Las Vegas: Parmenides Publishing, 2014. xxv + 442 pp.
Jean De Groot has given us a highly original and challenging book, and one needn’t go beyond its subtitle to begin to understand why. First of all, isn’t the work in the Aristotelian corpus that deals with mechanics generally considered to be written after Aristotle’s death? Moreover, isn’t this a branch of mathematical science? If one wanted to make a case for Aristotle’s empiricism, would it not be better to turn to his Meteorology or History of Animals, or to a work that might be thought to be a philosophical defense of empiricism, as some consider the Posterior Analytics to be? Professor De Groot is fully aware that these questions will be on people’s minds as they open her book, and she addresses them from various perspectives throughout. She sets out to question a number of premises that readers bring to the texts of Aristotle—most fundamentally, what does it mean to attribute empiricism to him—or for that matter, to anyone? De Groot is making the case that “[Aristotle’s] philosophy of nature is scientific in its method and its temper, in a sense of ‘scientific’ usually reserved for early modern and later science.” We are reminded that “mechanics,” while in one sense mathematical, is also a science of power, motion, resistance, and weight—that is, of phenomena that every human being, indeed every living thing, experiences, not simply via perception but via proprioception. She rightly notes in her concluding chapter that “it has not been recognized that kinematics plays a large role in Aristotle’s thinking about nature.”

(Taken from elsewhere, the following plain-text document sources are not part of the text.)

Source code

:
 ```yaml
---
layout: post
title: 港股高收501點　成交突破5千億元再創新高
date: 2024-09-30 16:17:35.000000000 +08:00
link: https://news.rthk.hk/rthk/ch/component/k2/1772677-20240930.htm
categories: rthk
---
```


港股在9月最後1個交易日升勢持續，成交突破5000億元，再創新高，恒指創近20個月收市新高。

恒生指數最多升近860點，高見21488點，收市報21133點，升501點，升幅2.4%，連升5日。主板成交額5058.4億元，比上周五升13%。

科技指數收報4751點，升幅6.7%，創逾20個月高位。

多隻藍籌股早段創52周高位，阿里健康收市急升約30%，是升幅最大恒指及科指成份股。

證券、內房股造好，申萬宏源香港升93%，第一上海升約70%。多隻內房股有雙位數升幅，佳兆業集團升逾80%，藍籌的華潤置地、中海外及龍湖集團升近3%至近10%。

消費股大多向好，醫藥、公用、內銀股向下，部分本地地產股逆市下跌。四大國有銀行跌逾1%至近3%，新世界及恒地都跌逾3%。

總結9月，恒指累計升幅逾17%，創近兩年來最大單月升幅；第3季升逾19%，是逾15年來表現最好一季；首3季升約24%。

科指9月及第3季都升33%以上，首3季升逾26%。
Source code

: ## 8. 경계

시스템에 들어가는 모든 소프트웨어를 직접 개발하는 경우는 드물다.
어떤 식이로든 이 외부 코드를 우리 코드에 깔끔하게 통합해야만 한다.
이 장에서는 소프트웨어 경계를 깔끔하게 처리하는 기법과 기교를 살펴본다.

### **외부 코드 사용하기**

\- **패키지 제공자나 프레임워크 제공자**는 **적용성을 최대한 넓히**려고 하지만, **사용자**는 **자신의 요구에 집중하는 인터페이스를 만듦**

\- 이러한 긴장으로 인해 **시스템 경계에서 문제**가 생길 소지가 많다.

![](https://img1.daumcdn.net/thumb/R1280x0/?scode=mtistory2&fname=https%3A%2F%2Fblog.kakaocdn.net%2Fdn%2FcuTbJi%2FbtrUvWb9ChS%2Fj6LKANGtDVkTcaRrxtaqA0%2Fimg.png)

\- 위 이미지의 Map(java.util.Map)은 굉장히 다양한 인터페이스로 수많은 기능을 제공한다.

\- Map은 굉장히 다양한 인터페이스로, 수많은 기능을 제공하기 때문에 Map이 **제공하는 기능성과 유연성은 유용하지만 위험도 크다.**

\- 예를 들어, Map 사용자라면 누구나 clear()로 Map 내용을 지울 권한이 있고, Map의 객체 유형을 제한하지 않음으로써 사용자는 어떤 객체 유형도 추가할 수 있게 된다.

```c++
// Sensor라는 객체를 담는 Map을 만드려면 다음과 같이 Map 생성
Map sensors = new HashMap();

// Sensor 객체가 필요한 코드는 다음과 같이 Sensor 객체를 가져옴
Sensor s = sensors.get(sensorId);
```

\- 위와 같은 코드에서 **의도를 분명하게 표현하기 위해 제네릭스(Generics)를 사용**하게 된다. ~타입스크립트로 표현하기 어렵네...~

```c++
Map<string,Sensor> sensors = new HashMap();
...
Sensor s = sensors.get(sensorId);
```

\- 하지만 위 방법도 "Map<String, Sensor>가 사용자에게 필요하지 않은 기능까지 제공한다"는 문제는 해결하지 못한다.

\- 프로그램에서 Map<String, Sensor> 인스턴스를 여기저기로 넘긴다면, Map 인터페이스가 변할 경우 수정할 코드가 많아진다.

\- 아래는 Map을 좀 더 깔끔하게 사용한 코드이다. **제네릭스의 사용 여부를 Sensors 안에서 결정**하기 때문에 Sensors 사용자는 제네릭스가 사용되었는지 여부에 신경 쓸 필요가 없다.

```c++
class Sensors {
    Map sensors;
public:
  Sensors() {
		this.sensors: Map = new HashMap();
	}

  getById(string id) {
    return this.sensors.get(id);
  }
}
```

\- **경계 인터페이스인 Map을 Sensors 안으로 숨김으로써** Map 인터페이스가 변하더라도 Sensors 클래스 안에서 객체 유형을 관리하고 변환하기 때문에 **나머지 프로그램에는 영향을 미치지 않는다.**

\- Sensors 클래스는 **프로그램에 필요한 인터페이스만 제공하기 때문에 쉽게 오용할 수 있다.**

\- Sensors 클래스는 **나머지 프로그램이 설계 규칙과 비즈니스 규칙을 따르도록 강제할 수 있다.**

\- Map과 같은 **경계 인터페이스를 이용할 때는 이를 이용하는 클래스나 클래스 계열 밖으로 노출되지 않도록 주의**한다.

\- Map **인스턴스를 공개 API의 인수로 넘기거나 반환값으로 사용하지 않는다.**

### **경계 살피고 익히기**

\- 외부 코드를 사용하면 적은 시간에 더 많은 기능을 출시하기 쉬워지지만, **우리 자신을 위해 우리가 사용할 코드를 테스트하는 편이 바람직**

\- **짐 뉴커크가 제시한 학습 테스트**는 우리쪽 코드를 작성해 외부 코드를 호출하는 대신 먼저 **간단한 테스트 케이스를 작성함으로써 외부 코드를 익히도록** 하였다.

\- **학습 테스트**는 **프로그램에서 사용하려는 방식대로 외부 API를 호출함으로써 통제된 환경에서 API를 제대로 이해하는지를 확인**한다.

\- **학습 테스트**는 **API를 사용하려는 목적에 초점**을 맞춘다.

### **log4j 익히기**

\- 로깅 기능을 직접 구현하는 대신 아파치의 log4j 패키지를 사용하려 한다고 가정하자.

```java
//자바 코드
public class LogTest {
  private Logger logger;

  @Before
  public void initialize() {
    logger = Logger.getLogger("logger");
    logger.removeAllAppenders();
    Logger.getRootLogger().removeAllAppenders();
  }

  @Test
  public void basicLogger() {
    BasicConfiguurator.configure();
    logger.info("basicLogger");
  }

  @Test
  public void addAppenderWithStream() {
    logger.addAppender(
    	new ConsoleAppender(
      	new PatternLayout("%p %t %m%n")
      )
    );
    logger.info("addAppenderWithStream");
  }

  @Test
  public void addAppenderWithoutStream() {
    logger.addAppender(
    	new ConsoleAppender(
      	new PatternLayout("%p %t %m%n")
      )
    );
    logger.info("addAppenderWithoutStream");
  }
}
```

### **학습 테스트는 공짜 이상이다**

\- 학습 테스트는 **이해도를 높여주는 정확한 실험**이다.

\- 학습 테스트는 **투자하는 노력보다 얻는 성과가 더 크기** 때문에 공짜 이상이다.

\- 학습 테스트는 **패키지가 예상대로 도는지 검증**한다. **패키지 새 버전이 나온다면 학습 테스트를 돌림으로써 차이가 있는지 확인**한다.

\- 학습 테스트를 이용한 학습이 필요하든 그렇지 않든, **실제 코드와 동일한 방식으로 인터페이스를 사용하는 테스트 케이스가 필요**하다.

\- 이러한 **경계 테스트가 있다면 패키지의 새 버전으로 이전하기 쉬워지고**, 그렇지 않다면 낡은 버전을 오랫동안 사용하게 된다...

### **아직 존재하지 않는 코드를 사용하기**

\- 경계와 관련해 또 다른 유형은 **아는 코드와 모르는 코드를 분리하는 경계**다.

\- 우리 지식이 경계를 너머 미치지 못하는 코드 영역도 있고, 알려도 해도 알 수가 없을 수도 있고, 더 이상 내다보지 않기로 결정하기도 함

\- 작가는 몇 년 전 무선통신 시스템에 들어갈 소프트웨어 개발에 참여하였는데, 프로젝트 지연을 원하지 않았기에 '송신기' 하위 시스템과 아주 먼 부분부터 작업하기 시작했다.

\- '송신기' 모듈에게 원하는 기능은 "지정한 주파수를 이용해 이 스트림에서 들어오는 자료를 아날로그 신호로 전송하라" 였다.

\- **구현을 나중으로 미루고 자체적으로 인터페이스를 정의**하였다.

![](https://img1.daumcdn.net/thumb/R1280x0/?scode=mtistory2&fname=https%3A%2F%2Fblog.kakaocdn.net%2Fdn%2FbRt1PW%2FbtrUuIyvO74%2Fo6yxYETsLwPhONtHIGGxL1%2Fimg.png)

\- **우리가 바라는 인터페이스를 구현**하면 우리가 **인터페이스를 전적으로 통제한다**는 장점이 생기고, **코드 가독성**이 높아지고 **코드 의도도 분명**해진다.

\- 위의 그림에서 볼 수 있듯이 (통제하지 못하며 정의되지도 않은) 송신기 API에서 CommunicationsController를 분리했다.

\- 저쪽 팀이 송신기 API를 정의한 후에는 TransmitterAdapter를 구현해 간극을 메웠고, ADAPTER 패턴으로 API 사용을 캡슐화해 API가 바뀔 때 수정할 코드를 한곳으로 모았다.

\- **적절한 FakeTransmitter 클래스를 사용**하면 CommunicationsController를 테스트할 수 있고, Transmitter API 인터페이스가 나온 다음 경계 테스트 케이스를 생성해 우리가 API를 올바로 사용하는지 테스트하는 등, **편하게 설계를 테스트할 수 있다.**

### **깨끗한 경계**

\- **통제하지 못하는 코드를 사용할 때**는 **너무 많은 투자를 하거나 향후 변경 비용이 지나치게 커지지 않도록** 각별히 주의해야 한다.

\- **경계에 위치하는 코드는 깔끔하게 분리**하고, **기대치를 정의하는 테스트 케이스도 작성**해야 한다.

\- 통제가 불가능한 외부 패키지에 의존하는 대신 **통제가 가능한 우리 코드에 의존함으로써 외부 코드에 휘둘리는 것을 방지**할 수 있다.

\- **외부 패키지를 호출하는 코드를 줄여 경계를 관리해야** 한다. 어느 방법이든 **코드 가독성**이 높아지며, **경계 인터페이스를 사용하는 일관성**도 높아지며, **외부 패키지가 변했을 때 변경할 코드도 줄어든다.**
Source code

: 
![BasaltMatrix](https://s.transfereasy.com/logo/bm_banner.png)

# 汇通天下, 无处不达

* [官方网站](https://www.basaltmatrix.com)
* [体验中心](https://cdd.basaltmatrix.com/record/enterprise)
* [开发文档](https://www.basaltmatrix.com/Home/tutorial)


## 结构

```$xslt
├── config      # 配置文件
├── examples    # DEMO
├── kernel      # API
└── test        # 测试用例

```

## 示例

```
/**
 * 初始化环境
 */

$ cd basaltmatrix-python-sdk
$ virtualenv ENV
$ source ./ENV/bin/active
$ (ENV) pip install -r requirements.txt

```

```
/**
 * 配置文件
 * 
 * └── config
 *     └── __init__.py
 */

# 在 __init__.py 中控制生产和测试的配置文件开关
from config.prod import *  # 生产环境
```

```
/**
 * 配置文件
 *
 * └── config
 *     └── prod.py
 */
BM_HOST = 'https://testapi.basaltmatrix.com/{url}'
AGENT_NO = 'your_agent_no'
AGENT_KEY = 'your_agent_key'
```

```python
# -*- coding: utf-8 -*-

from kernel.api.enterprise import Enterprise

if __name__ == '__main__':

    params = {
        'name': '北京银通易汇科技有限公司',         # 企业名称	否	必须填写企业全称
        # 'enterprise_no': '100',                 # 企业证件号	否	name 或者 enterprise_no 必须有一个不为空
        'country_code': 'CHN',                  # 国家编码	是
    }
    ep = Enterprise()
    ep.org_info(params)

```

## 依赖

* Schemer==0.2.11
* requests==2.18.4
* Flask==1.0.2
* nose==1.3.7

The focal point of her argument, first presented in chapter two, is the moving radius principle, which reappears at pivotal points throughout the book: Points on a moving radius of a circle move at speeds proportional to their distance from the center. De Groot notes that it appears in various guises, at least by implication, in three Aristotelian settings: Aristotle’s own natural philosophical texts (De motu animalium, De generatione animalium, De caelo, Physics); in the Physical Problems; and in the Mechanics. The primary task of chapter three is to clarify Aristotle’s concepts of empeiria (experience) and phainomena, which De Groot stresses must include perceptual awareness that is often rooted in kinesthetic interactions with the world. She stresses the importance of distinguishing the awareness of mechanical forces from observations as the basis for calculation —especially central in putting together the sorts of tables that form the database for astronomy. This theoretical discussion is followed, in chapter four, by a study of the concept of phainomena as Aristotle uses it in discussing astronomy—and opens with a text from the Prior Analytics 1.30 which is often the centerpiece for discussions of Aristotle’s empiricism. De Groot points out that this text stresses that each discipline has its own distinctive experience, a claim exemplified by astronomical experience as providing astronomy’s first principles. Aristotle insists that when an astronomer grasps astronomical phainomena sufficiently, he is prepared to find astronomical demonstrations. The reader is then treated to the range and kind of expertise that is needed to acquire such experience. Empiricism perhaps—naïve empiricism, certainly not.
Chapters five and six follow the moving radius principle into Aristotle’s biological works via the concept of dunamis (power). It is often noted that Aristotle appeals to the behavior of automata both in the Generation of Animals, to understand how the process of generation continues once the moving source is no longer present, and in Movement of Animals, to understand how an origin of locomotion in the heart can lead to the movement of the animal’s limbs. But De Groot is able to inform discussion of these passages with a rich understanding of the mechanical principles in the background, and to give a new dimension to Aristotle’s use of the concept of dunamis in these texts.
There then follows: discussions of book 16 of the Physical (or Natural) Problems, making a plausible case for attributing it, if not to Aristotle, to discussions taking place during his lifetime, to some extent motivated by the work of Archytas (the subject of a lost work of Aristotle’s), along with a fresh analysis of the first chapter of the Mechanical Problems (chapter eight); a reconsideration of the vexed issue of “Aristotelian dynamics” (chapter nine); and a presentation of the problem for Greek science of treating weight mathematically, and Aristotle’s creative way of responding to it, using the concepts and methods of comparing ratios and proportions (chapter ten). In the last chapter (other than the conclusion) De Groot argues for a momentous consequence of this problematic: it “brought a habit of thought typical of mechanics into Aristotle’s natural philosophy, namely the simple inference from action underway, accomplished, or altered . . . to some principle of action, accomplishment or change in action.” That is, a mode of inference every reader of Aristotle is familiar with—actually a form of inductive inference—is rooted in Aristotle’s grappling with how to understand change as a product of such mechanical phenomena as power, force, resistance, action, and reaction.
Aristotle’s Empiricism casts the question of whether, and in what sense, Aristotle is an empiricist in a new light, and in the process provides fresh insight, not only into Aristotle’s natural philosophy, but also into the influence on his thought of the rich mechanical context in which it was developed. Every reader interested in Aristotle’s scientific thought and its philosophical foundations owes it to themselves to study this book carefully.